Task. Exactly reproduce each of the entries shown below.

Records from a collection
>>>>
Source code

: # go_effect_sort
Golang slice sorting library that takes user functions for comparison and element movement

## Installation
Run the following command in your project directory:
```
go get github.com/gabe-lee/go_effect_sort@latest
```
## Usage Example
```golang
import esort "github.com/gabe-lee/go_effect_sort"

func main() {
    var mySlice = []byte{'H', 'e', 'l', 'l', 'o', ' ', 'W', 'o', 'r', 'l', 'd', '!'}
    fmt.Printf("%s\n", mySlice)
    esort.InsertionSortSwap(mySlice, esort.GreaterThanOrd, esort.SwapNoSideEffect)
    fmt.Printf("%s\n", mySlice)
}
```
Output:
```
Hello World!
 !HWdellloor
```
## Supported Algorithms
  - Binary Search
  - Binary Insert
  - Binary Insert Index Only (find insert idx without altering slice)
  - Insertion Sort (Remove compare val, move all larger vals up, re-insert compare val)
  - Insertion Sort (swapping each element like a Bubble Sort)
<<<<
Result of this task.
Source code

: # go_effect_sort
Golang slice sorting library that takes user functions for comparison and element movement

## Installation
Run the following command in your project directory:
```
go get github.com/gabe-lee/go_effect_sort@latest
```
## Usage Example
```golang
import esort "github.com/gabe-lee/go_effect_sort"

func main() {
    var mySlice = []byte{'H', 'e', 'l', 'l', 'o', ' ', 'W', 'o', 'r', 'l', 'd', '!'}
    fmt.Printf("%s\n", mySlice)
    esort.InsertionSortSwap(mySlice, esort.GreaterThanOrd, esort.SwapNoSideEffect)
    fmt.Printf("%s\n", mySlice)
}
```
Output:
```
Hello World!
 !HWdellloor
```
## Supported Algorithms
  - Binary Search
  - Binary Insert
  - Binary Insert Index Only (find insert idx without altering slice)
  - Insertion Sort (Remove compare val, move all larger vals up, re-insert compare val)
  - Insertion Sort (swapping each element like a Bubble Sort)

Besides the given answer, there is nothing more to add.